Dix mois de tentatives infructueuses pour aboutir à une trêve fragile. La guerre qui dure depuis cinq ans en Syrie est devenue extrêmement complexe. Dans ce contexte, le plan conclu à Genève, vendredi 9 septembre, entre les Etats-Unis et la Russie pour réduire les violences est une bonne nouvelle, mais il n'en est pas moins fragile.

D'autant plus qu'un influent groupe rebelle syrien a rejeté cet accord, qui doit entrer en vigueur, lundi dans la soirée. Franceinfo livre cinq raisons de penser que les affrontements vont se poursuivre en Syrie.

1Le plan est complexe et comporte plusieurs étapes

La trêve, qui doit entrer en vigueur à 18 heures (heure de Paris), a été approuvée par Damas. En face, un groupe islamiste a critiqué ce plan et l'opposition syrienne réclame des "garanties" sur son application. Ce cessez-le-feu est prévu pendant 48 heures. S'il tient, il pourrait être renouvelé de nouveau pour 48 heures.

Le site américain Vox résume (en anglais) le plan en quatre phases : d'abord un cessez-le-feu, puis une séparation entre "bons" et "mauvais" rebelles, c'est-à-dire convaincre les rebelles de se dissocier de leurs alliés jihadistes. Ensuite, une offensive russo-américaine doit être lancée contre les groupes jihadistes avant d'obtenir un accord de paix entre Bachar Al-Assad et les rebelles.

Concrètement, les Russes doivent obtenir du président syrien qu'il cloue son aviation au sol. En contrepartie, les Américains exigent des insurgés qu'ils rompent avec les jihadistes. Américains et Russes doivent créer un centre de commandement commun pour mener les frappes contre les forces du groupe Etat islamique, mais aussi de l'ex-Front Al-Nosra (qui était affilié à Al-Qaïda).

2Les précédentes trêves se sont soldées par des échecs

Evidemment, si cette trêve, qui doit conduire à une désescalade des violences, suscite des doutes, c'est que les précédentes initiatives ont toutes échoué. Un premier accord russo-américain de "cessation des hostilités", entré en vigueur le 27 février, a volé en éclats après des violations répétées des différents belligérants. D'ailleurs, l'annonce de cette trêve n'a pas fait baisser les violences avant qu'elle entre en vigueur.
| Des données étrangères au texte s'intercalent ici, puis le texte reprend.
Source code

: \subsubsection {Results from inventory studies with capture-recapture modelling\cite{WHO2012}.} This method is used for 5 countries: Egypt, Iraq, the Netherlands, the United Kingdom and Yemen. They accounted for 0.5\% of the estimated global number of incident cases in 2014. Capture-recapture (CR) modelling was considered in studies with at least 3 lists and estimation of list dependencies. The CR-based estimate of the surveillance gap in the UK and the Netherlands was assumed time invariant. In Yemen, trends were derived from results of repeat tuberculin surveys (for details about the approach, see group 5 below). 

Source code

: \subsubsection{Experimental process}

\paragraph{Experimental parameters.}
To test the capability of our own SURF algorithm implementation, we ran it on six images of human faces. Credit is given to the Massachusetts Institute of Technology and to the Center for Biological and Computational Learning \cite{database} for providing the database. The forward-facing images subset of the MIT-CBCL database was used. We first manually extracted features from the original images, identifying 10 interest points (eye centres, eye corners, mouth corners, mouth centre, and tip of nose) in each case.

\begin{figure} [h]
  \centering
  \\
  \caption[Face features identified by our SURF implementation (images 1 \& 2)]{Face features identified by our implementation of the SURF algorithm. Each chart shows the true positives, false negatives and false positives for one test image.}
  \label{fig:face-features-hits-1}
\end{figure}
Plus tôt dans l'année, un cessez-le-feu, censé entrer en vigueur le 11 février, conformément à un accord parrainé par Moscou et Washington, avait lui buté sur la poursuite des bombardements russes et syriens sur Alep, rappelle Le Monde. 

Sans oublier que Bachar Al-Assad ne semble pas disposer à faire de grands efforts. Le président syrien a, en effet, affirmé, lundi, vouloir "reprendre" tout le territoire qui échappe au contrôle du régime, quelques heures avant l'entrée en vigueur de ce nouvel accord de cessation des hostilités. "Les forces armées vont poursuivre leur travail sans hésitation (...) et indépendamment des facteurs extérieurs et intérieurs", a-t-il ajouté.
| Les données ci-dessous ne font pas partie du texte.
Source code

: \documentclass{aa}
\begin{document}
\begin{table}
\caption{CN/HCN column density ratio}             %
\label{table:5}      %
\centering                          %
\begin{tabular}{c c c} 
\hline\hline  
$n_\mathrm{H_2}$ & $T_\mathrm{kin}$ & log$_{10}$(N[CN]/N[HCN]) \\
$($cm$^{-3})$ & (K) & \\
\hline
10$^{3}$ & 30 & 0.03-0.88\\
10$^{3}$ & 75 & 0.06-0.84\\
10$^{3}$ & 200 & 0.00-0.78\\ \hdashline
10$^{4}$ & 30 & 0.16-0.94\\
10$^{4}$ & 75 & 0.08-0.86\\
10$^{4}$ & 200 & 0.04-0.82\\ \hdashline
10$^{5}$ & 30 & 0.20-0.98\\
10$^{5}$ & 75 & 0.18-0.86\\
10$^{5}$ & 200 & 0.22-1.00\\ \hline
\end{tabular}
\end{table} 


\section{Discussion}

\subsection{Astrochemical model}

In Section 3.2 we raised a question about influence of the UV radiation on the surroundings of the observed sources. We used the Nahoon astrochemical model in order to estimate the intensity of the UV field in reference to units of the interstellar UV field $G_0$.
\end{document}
3Les Etats-Unis redoutent un double-jeu de la Russie

Pour Le Figaro (article payant), dans son édition de lundi, la Russie "apparaît comme la grande gagnante de la partie diplomatique qui s'est jouée à Genève". Le journal relève que "même si le sort de Bachar Al-Assad n'est pas évoqué, le fait que les Américains aient demandé aux Russes de faire pression sur le régime pour qu'il cloue ses avions au sol implique la reconnaissance de son rôle dans le règlement du dossier". Or, les rebelles exigent la tête du président syrien.

Par ailleurs, le Pentagone redoute que les Russes soient surtout intéressés par le centre de commandement qui permettrait de récolter des informations sensibles, explique le New York Times (en anglais). Ils pourraient se servir des données pour apprendre comment les Américains identifient et attaquent leurs cibles. Selon le Guardian, "le Pentagone, et certains au sein du département d'Etat, doutent que la Russie ait l'intention ou la détermination de contrôler l'armée de l'air syrienne".
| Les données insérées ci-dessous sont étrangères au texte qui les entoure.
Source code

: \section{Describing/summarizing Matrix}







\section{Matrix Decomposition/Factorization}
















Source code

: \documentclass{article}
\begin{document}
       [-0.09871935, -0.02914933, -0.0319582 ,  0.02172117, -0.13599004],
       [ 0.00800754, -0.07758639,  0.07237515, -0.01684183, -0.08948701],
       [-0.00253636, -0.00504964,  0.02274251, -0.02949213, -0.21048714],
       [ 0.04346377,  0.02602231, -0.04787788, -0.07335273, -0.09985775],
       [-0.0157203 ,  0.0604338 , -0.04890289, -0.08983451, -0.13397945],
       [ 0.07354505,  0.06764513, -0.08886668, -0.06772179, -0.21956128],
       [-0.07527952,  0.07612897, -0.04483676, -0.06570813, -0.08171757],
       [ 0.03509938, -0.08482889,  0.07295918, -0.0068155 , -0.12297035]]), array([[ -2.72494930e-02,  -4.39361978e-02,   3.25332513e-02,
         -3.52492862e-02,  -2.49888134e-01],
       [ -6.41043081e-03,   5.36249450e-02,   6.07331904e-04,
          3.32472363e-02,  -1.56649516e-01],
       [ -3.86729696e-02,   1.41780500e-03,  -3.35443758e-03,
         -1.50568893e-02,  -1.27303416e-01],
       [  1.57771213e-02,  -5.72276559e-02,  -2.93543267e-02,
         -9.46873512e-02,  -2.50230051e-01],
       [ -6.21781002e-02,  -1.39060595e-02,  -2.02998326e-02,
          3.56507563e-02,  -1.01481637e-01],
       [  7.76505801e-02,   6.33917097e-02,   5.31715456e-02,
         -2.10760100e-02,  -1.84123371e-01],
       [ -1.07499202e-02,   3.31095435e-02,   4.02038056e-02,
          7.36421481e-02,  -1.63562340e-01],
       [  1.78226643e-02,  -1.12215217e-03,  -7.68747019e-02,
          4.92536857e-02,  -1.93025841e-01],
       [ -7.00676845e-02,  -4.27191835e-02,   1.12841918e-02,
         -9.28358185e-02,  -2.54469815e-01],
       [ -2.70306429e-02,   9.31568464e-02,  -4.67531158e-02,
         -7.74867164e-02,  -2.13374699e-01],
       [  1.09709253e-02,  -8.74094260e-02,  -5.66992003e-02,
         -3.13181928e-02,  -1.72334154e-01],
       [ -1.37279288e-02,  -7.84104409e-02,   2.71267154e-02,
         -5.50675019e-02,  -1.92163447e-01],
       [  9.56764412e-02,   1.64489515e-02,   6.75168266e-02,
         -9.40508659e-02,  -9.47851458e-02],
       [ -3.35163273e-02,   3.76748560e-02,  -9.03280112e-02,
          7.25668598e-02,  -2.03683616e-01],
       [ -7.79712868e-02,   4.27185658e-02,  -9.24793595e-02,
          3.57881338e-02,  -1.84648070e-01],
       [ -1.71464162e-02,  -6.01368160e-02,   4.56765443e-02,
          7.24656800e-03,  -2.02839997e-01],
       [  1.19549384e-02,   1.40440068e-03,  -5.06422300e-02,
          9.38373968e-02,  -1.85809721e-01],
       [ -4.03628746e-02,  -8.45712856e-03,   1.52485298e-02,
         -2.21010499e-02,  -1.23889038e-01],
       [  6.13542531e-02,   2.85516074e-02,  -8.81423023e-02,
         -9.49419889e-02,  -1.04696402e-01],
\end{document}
Ces suspicions sont attisées par l'attitude la Russie, qui a profité de la période de négociations préalables à la trêve pour aider Damas à imposer un siège aux quartiers rebelles d'Alep.

4L'Iran a été tenu à l'écart

Autre obstacle de taille : l'Iran n'est pas associé au plan de trêve et l'accord ne mentionne pas la présence de milices chiites étrangères, comme le Hezbollah. Or, Téhéran est très impliqué aux côtés de Bachar Al-Assad et "ne poursuit pas forcément les mêmes objectifs que Moscou en Syrie. Les vélleités du Kremlin d'assouplir son soutien à Bachar Al-Assad ont plus d'une fois été refroidies par Téhéran", selon Le Figaro qui précise toutefois que l'Iran a salué l'accord de cessez-le-feu. De même que le Hezbollah, son bras armé libanais.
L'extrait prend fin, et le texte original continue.